[Task to complete]
What lines below contain the word "Komşuluk"? Please pull each one out.

[Saved data entries]
'''
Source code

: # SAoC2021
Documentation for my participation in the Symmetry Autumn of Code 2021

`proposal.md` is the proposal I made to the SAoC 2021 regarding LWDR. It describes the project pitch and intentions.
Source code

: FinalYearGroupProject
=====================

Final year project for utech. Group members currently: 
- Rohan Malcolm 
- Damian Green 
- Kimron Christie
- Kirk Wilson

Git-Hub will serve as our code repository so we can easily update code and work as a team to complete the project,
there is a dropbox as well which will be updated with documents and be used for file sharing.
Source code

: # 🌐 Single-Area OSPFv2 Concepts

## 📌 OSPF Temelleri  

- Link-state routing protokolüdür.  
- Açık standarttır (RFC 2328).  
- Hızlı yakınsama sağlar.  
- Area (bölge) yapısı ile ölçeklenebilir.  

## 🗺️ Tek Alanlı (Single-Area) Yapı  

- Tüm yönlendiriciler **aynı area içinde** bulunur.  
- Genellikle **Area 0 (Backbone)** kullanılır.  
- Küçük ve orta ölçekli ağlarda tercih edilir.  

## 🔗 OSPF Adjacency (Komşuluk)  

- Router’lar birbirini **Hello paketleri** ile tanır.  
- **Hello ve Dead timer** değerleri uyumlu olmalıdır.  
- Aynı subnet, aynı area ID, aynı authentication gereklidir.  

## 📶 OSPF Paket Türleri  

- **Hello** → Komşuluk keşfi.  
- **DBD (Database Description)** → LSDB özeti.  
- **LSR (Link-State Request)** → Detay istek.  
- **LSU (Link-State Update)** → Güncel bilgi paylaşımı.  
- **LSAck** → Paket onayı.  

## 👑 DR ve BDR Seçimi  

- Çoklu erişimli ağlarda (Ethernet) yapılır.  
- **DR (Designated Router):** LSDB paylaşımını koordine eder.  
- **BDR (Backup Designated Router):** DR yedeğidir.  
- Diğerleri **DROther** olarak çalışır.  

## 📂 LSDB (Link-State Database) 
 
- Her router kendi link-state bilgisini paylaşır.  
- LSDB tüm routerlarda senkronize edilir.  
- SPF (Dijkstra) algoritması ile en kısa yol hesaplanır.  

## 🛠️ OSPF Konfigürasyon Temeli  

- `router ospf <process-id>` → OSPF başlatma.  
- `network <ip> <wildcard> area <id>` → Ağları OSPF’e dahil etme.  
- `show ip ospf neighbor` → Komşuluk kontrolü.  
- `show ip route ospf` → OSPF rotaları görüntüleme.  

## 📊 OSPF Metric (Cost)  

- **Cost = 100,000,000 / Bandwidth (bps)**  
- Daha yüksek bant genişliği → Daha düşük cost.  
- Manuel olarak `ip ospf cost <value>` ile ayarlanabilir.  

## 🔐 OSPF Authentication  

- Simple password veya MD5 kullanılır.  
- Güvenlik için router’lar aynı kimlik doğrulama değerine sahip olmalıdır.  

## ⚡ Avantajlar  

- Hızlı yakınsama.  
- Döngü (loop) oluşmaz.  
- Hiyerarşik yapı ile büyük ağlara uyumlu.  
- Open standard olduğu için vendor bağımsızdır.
'''
[Task response]
## 🔗 OSPF Adjacency (Komşuluk)  
- **Hello** → Komşuluk keşfi.  
- `show ip ospf neighbor` → Komşuluk kontrolü.  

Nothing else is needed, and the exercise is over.